Frequency Service is designed to cope with the loss of two 660 MW sets in quick succession. There is about 2.25 GW of such Frequency Service loads available in the UK to cover a peak demand of about 60 GW.

If the total Reserve Service payments, about 2250 MW × £7,000 = £15.75 million are divided by the total kWh delivered by the National Grid to all customers, approximately 0.3 trillion kWh then this amounts to a total cost of about 0.005p/kWh.

Similar arrangements operate in the United States and France and all other large power grids.

== Short Term Operating Reserve (STOR) ==
At some times of the day National Grid needs access to sources of extra power, in the form of either generation or demand reduction, to be able to deal with actual demand being greater than forecast demand and/or unforeseen generation unavailability. These additional power sources which are available to National Grid are referred to as ‘Reserve’ and comprise synchronised and non-synchronised sources.
National Grid procures the non-synchronised requirement primarily by contracting for Short Term Operating Reserve, which is provided by a range of service providers by means of standby generation and/or demand reduction.

The need for STOR varies depending on the time of year, the time of week and time of day, being a function of the system demand profile at that time. To reflect this, National Grid splits the year into a number of Seasons, for both Working Days (including Saturdays) and Non-Working Days (Sundays and most Bank Holidays), and specifies the periods in each day that Short Term Operating Reserve is required. These periods are referred to as Availability Windows.

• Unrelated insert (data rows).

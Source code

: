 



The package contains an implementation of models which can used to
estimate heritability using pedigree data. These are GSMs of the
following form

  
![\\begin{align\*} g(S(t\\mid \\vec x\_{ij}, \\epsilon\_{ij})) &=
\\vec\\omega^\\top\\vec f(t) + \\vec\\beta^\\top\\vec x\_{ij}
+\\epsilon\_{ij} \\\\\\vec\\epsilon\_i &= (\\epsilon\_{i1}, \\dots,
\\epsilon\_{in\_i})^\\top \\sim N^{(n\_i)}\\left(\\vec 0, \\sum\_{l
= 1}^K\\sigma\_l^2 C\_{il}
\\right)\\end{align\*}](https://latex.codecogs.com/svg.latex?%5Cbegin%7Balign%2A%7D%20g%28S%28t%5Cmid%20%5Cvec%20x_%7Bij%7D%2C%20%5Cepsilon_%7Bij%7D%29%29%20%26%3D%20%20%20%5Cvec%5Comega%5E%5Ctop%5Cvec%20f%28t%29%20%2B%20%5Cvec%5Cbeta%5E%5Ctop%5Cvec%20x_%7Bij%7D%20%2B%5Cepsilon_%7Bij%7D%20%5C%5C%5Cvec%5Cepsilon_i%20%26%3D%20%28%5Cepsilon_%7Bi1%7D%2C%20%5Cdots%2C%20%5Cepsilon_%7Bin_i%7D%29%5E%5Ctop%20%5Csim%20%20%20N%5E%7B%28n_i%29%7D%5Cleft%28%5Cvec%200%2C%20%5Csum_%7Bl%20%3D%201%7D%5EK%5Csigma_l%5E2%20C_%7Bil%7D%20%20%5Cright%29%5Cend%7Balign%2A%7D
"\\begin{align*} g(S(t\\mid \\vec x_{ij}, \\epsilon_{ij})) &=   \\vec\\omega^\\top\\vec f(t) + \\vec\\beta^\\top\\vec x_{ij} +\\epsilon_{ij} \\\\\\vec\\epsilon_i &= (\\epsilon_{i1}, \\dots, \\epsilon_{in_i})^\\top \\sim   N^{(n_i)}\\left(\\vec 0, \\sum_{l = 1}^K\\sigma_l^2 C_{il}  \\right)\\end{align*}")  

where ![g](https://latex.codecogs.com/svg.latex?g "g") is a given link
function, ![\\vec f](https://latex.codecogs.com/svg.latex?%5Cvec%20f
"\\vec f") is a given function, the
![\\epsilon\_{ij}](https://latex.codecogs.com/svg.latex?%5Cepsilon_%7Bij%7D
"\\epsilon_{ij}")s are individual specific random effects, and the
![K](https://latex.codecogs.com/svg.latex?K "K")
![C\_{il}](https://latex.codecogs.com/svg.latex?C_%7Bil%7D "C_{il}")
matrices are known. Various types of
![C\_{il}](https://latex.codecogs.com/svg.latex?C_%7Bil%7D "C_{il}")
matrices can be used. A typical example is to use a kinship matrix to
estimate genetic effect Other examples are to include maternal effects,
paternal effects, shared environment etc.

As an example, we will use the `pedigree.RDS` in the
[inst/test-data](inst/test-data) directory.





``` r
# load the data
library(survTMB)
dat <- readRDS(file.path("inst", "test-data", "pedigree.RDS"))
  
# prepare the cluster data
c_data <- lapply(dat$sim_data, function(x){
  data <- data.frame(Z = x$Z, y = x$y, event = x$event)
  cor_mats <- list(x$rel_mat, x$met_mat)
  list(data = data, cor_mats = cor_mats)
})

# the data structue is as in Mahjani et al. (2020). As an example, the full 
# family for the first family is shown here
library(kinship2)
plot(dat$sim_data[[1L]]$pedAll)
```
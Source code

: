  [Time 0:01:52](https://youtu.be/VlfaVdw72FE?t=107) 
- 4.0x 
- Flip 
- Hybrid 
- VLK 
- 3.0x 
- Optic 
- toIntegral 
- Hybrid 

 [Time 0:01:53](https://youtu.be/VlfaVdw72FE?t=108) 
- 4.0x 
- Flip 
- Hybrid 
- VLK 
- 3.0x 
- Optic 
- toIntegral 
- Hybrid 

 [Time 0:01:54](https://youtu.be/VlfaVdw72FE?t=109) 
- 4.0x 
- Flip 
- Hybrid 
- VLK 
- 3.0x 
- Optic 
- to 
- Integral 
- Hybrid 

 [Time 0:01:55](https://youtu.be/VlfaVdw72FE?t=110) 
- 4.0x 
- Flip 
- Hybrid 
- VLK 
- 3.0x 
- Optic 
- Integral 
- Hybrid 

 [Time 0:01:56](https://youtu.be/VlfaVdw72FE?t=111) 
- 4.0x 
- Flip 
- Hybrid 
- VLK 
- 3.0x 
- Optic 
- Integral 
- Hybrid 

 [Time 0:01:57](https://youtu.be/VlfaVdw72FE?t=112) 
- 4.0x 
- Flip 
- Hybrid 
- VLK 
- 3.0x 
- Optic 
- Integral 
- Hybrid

Short-Term Operating Reserve is a contracted Balancing Service, whereby the service provider delivers a contracted level of power when instructed by National Grid, within pre-agreed parameters. The main, minimum capability requirements for the service are as follows:

- Minimum Contracted MW capability = 3 MW.
- Contracted MW must be achievable no later than 240 minutes after instruction from National Grid.
- Contracted MW must be deliverable for no less than 2 hours.

The service can be provided by both BM and non-BM participants. Utilisation of the service from BM participants is via the Balancing Mechanism. For non-BM service providers, a bespoke monitoring and dispatch system, STOR Dispatch, is installed (formerly known as SRD - Standing Reserve Dispatch).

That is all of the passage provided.